[[ RECORDS PROVIDED open ]]

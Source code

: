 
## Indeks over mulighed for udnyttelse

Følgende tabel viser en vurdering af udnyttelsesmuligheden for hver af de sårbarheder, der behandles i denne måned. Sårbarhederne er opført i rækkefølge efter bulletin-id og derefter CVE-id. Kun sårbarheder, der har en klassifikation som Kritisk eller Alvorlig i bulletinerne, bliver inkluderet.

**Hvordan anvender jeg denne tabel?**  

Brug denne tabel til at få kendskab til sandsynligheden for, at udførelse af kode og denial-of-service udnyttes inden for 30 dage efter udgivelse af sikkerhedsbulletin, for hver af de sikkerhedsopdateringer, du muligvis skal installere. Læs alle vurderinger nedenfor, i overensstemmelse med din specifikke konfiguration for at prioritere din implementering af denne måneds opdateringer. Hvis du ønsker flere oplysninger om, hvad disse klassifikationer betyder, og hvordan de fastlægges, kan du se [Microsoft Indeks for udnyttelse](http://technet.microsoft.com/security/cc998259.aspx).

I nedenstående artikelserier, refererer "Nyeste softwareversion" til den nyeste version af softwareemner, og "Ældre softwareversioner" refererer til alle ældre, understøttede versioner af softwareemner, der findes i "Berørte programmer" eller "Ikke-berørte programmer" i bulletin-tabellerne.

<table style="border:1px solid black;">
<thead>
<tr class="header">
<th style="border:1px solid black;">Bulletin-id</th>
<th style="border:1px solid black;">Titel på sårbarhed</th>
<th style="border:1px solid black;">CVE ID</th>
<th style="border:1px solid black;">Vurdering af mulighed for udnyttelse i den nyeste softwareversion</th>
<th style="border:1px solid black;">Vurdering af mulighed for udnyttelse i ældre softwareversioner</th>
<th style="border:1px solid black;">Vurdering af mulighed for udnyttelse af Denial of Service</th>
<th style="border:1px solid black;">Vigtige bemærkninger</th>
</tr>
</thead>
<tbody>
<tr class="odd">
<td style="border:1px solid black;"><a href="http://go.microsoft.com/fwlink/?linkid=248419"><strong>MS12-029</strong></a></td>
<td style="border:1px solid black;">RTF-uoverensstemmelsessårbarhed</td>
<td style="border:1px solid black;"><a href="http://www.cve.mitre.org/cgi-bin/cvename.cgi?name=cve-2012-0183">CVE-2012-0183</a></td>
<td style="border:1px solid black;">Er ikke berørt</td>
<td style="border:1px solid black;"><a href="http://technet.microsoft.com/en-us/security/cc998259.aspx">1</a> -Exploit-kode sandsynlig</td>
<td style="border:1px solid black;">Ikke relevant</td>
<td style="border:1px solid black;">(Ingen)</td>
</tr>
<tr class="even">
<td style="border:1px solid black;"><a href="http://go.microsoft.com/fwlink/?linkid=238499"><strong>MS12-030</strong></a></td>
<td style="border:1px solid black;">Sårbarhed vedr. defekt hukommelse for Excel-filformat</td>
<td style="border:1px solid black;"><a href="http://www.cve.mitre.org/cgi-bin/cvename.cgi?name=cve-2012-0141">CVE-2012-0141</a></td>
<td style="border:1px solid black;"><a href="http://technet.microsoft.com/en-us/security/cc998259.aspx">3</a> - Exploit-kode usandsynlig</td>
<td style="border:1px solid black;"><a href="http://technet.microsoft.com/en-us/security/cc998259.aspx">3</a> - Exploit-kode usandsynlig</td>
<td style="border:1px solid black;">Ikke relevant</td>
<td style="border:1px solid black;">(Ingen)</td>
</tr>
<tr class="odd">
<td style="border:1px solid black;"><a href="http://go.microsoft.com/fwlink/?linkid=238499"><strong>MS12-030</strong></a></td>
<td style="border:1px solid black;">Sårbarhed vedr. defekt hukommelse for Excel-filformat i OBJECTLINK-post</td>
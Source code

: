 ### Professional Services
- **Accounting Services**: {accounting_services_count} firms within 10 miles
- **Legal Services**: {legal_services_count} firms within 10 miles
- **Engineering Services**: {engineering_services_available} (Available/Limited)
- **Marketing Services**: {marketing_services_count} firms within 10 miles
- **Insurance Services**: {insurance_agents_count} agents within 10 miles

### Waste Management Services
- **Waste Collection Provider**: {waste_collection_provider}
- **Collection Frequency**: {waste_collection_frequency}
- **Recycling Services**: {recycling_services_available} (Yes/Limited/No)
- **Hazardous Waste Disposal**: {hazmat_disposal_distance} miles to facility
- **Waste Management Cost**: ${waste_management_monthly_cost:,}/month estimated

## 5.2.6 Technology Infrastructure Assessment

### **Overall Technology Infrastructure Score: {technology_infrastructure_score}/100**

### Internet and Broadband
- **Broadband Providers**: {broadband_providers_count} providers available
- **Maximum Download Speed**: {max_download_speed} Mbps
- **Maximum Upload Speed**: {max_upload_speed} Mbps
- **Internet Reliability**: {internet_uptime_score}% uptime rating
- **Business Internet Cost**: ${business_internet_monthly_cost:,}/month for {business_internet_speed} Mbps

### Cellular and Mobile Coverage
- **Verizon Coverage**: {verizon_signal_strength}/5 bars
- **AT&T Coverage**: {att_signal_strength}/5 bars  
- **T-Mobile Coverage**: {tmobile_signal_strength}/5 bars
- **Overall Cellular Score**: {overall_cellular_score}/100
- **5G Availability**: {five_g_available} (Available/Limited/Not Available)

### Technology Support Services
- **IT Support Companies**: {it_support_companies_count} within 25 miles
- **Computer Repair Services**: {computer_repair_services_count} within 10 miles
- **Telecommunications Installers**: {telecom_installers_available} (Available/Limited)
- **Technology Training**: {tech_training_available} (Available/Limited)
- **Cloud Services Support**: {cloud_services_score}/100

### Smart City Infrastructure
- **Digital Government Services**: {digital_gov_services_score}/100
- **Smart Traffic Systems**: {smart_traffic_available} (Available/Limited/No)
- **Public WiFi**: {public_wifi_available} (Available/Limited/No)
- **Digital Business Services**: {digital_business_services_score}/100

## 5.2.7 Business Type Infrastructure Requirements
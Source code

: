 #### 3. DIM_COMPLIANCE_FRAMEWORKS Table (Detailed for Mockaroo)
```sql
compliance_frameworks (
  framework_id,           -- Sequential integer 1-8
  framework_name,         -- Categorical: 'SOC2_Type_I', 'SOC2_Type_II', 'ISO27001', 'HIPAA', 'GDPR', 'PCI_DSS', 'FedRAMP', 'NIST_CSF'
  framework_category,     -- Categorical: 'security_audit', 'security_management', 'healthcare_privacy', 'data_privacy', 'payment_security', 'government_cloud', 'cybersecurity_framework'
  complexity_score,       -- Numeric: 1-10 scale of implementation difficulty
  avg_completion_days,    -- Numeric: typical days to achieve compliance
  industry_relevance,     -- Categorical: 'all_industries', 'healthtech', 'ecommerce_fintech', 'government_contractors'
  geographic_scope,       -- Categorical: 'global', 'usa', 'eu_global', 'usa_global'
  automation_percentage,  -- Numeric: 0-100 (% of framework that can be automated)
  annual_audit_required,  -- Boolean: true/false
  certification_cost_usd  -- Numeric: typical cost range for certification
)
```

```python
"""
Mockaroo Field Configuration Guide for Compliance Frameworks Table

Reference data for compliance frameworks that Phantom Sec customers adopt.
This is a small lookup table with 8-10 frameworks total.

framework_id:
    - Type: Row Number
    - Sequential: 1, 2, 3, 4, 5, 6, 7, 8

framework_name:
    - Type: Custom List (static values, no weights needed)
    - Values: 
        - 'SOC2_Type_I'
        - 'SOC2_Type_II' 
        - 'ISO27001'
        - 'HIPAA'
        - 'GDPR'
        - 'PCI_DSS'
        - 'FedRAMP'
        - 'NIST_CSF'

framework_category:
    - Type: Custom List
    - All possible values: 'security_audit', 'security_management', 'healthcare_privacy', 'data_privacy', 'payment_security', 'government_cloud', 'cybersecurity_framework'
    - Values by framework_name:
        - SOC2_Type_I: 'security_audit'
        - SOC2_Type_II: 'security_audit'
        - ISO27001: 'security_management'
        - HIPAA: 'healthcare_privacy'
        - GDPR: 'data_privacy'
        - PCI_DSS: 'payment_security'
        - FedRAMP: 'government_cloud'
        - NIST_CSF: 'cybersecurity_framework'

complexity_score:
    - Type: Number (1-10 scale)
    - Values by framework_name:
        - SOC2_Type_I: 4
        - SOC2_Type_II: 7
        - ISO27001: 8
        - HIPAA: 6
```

[[ RECORDS PROVIDED closed ]]

TASK :: Every line above in which the word "Coverage" is present must be copied into the answer.

WORKED SOLUTION ::
### Cellular and Mobile Coverage
- **Verizon Coverage**: {verizon_signal_strength}/5 bars
- **AT&T Coverage**: {att_signal_strength}/5 bars  
- **T-Mobile Coverage**: {tmobile_signal_strength}/5 bars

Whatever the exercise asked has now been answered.